Publication

EU – Ukraine: Visa facilitation for Ukrainians? A long-standing hoax

During the Cold War, citizens of the Soviet Union were not allowed to travel freely to Western European countries. Their freedom of movement was practically non-existent outside the USSR and its satellite countries.

With the fall of the Wall and the enlargement of the European Union, the citizens of a number of former Soviet Republics which have become independent are again experiencing restrictions of their freedom of movement. However, this time, the blame has not to be put on their governments but on the European Union and its member states. Ukraine is one of the victims of the new geopolitical situation in Europe.

In the last few years, EU officials have regularly announced that although Ukraine could not envisage to join the EU in the near future, the granting of visas to Ukrainian students, businessmen and scholars would be facilitated. Nothing is so far from reality. A concrete example.

In the last three years, our NGO Human Rights Without Frontiers Int’l has been helping a law professor from the South of Ukraine to go to several EU member states to prepare her Ph D and has had to cope every time with the same hurdle race. NOTHING has changed in the life of that professor to come and study the law systems of some EU member states. Year after year, the same papers have been requested from her as from any other Ukrainian citizen. Contacts with embassies of EU member states are only possible on the basis of an appointment. Most embassies are only accessible on the phone one hour per day during the working hours of the applicant. Calling embassies for an appointment is a nightmare as their single available line is always busy, of course. Dialing the number of the embassy every minute has proved to be unsuccessful for days and days, if not for one or two weeks. The website of an embassy even mentions phone numbers that are all outdated and it is only through the Ukrainian Ministry for Foreign Affairs that a valid phone number could be obtained.

HDIM.NGO/142/07

26 September 2007

Once all the requested papers (invitation, employer’s authorization, medical insurance, sometimes a bank statement about the amount available on the applicant’s bank account!, etc.) have been gathered and an appointment has been fixed, that professor must ask his employer for a day off, buy a ticket for a night train (the only one) to go to Kiev (a 9 hours’ journey to cover about 400 km!), queue outside the embassy whatever the weather starting two hours before the opening time, accept to be submitted to a bureaucratic inquisitive and humiliating ‘interview’, pay an exorbitant fee (according to Ukrainian standards) for the visa application, spend a whole day (and money) in Kiev (a very expensive city) before getting a night train back home and go back to work on the next day (after two almost sleepless nights). And the same scenario is repeated several weeks later if the application has been accepted.

With the enlargement of the EU, the freedom of movement of the Ukrainian citizens, including the academics, has been restricted year after year despite the European Neighborhood Policy. The last blow is the enlargement of the Schengen space to Poland. From the first of January 2008, Ukrainians will have to pay 35 EUR for a visa to Poland (the average retirement pension is 50 EUR in Ukraine). Would a retired European citizen accept to pay 2/3 of his monthly income just to be allowed to go to a neighboring country he had been able to visit freely for more than 50 years?
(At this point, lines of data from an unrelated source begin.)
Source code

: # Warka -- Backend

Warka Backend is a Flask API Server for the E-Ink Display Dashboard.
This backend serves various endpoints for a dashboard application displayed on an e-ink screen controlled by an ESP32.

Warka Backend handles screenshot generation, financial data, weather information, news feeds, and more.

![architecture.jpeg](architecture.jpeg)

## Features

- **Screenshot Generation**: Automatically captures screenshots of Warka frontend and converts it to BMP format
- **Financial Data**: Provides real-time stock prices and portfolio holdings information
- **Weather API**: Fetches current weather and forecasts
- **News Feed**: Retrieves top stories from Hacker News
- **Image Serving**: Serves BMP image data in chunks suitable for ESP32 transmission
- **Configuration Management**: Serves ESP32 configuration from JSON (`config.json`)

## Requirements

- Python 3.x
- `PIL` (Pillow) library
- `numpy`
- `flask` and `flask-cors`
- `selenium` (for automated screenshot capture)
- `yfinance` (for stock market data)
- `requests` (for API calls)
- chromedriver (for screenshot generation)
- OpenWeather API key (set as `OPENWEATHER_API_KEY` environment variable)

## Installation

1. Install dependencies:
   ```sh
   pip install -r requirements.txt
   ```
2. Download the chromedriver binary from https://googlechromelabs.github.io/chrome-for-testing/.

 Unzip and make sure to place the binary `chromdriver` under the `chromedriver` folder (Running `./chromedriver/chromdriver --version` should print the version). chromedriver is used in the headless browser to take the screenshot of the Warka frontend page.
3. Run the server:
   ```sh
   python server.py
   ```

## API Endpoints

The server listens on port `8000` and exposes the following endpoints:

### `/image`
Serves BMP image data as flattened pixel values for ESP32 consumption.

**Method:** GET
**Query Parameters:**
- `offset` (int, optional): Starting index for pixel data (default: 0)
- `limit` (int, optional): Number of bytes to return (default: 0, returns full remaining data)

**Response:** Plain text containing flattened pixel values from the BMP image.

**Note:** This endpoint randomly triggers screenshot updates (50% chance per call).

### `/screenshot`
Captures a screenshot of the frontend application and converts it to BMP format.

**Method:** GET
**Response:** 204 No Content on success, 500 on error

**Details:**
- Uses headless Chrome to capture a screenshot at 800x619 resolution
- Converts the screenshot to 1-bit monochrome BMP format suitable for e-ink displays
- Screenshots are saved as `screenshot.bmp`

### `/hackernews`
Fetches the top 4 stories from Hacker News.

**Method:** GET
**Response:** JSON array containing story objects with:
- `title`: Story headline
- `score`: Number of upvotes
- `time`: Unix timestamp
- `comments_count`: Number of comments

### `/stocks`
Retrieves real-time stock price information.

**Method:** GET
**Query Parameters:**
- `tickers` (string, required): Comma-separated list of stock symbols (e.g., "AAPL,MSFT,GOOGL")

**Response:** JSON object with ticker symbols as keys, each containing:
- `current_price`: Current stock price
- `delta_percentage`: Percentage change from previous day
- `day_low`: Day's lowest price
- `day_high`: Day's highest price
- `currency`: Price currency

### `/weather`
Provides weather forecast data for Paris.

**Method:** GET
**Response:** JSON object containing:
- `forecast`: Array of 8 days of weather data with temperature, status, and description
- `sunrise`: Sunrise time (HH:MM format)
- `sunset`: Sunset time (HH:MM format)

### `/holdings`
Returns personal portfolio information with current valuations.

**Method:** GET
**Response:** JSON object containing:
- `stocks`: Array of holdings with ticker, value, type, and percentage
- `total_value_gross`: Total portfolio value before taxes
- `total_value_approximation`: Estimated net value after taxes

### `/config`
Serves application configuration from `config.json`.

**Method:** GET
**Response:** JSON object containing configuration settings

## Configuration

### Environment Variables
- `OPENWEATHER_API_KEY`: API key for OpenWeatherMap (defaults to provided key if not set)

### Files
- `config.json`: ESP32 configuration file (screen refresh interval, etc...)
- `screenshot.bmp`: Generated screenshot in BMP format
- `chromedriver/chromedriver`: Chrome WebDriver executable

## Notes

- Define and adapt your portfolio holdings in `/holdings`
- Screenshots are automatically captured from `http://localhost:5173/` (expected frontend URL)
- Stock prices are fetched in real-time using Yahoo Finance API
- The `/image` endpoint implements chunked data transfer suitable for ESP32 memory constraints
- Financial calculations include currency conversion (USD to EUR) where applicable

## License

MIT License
Is that visa facilitation? Is that the way the EU wants to promote its image among the Ukrainian population and help them integrate the European culture? Is that the way the EU wants to contribute to better relations and reconciliation between Ukraine and Poland, two countries which have experienced so many conflicts in their history? Is that the way the EU and its member states want to contribute to the development of the economy, the good governance, the rule of law of Ukraine.

Recommendations

HRWH Int’l recommends to the EU and its member states:

– to drastically simplify the procedure of access to Schengen visas for Ukrainian businessmen, scholars and students, and to grant them free of charge;

– to allow applicants for visas to introduce their requests through any embassy or consulate of an EU member state across the country, to be interviewed by any of them and to receive their visa from any of them free of charge.